# Betta Songs



## dbooknook (May 12, 2012)

I was thinking betta fish should have their own song... I post a verse and the next person can add another verse and so on.

Oooh betta fish you are so kind,
Swimming excitedly when I come home,
Not flaring at all when I look at you.


----------



## lelei (Apr 30, 2012)

I love that dance yu do..when I come in to feed yu..yu make me smile I am so glad I chose yu


----------



## bettalover2033 (Feb 17, 2010)

Interesting, but wondering what do you plan to be the beat or "melody" to go with this?


----------



## dbooknook (May 12, 2012)

Hmm...I suggest "Forever Young" as a tune.


----------



## bettalover2033 (Feb 17, 2010)

It should work....good luck guys!


----------



## dbooknook (May 12, 2012)

Oh betta fish, how much I love you,
Betta fish,
You are so cute, so cuuuute, so cuu-uu-te(repeats another time)


----------



## lelei (Apr 30, 2012)

_I was actually thinking last night, that if we could get a 12 month calendar put together, that would be so cool, and we could all put in pix of our betta's and lil tips and tricks, and really put it out there, not sure where to start on this tho..also maybe in general Betta Merchandise, i.e.

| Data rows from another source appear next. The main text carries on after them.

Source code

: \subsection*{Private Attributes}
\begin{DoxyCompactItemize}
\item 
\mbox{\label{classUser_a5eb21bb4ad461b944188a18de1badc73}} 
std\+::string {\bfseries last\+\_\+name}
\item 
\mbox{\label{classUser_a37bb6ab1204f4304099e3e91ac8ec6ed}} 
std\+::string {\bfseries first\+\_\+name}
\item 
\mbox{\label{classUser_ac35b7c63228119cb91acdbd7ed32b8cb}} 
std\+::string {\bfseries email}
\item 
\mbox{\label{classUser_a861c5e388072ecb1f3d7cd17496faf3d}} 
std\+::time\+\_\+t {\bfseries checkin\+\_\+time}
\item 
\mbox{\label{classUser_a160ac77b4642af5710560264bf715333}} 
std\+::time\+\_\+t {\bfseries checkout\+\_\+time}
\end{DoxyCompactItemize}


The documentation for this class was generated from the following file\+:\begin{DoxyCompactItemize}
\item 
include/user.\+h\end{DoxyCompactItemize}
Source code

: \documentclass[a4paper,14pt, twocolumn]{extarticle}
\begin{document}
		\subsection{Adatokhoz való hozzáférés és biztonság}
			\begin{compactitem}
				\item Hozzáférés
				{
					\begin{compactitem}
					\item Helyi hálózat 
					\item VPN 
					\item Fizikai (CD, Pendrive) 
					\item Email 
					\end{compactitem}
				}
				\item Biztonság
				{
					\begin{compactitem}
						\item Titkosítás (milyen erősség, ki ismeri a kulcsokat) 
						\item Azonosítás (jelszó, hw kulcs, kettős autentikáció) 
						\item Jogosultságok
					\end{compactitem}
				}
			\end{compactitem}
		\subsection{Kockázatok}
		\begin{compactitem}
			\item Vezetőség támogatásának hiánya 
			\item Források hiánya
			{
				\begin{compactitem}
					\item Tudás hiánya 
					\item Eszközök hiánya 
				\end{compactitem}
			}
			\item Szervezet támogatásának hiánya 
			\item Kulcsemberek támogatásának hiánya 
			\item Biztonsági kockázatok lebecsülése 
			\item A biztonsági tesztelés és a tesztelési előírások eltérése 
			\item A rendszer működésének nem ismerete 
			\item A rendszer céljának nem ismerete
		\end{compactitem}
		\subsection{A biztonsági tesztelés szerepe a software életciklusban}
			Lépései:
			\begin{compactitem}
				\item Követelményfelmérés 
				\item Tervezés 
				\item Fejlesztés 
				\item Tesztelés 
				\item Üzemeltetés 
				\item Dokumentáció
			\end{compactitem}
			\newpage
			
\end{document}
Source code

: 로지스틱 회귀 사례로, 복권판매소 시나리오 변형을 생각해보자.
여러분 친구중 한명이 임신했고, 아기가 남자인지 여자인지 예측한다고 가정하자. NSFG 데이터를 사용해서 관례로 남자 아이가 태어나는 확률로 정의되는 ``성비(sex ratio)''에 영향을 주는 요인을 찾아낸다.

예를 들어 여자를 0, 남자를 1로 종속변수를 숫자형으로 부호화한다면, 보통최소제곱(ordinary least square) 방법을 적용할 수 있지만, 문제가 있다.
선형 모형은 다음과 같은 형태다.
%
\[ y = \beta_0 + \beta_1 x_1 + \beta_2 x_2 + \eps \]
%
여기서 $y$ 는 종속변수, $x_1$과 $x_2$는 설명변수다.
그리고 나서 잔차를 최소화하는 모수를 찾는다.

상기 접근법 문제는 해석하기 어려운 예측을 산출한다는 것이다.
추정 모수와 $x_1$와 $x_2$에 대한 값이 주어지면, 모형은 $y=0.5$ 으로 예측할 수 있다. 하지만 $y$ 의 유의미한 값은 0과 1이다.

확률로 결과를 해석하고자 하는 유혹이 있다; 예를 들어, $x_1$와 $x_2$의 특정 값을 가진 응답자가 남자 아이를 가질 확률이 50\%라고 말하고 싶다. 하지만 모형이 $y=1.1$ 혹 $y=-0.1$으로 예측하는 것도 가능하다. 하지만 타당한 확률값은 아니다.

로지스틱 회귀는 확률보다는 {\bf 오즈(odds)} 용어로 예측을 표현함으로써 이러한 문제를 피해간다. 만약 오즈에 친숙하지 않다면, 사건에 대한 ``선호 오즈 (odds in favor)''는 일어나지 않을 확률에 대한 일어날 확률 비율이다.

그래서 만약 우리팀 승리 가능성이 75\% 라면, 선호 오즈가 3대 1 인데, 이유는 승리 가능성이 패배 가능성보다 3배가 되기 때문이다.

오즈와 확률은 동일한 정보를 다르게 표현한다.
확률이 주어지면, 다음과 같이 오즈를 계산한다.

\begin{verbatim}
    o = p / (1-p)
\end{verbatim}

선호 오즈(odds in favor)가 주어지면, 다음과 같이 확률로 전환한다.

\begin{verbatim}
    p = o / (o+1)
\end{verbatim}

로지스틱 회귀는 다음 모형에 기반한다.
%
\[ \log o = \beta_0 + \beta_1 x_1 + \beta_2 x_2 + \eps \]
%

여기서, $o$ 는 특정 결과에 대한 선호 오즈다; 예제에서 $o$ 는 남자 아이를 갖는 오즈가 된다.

Mouse pads, coffee mugs, or postcards, keychains, and the like..I have seen all kinds of things like that with Dolphins, and other animals, but hey why not Betta's _

_The list could be endless, Shower curtains, and a whole bathroom, or bedroom theme, Bedding..wow..I would love it..and especially things like Betta statues, that would light up, with Crown tails, or Half Moons, or Veil Tails..You know how many people would buy this stuff??? I would if someone sold it.._

_I was looking on line for it..and right now there is a few things, but not much..So does anyone have a way to get connections to someone who might be interested in starting this??_


----------



## Wolfie305 (Jan 31, 2012)

I'm a graphic designer :3 

We could always use Cafepress or Zazzle unless you want something different.


----------



## lelei (Apr 30, 2012)

Wow..I am not familiar with any of them, so I will let you choose. What would be the best item to work on,..and let me know how I can help..(since where I don't know much on Graphic Design) was always fascinated by it though


----------



## BettaJen (Jun 7, 2012)

Life is 'betta with you. 
Oh, my Betta. 
"Dreamin' 'bout my bundle of joy."
Lovin Spoonful- Daydream. 
Haha!


----------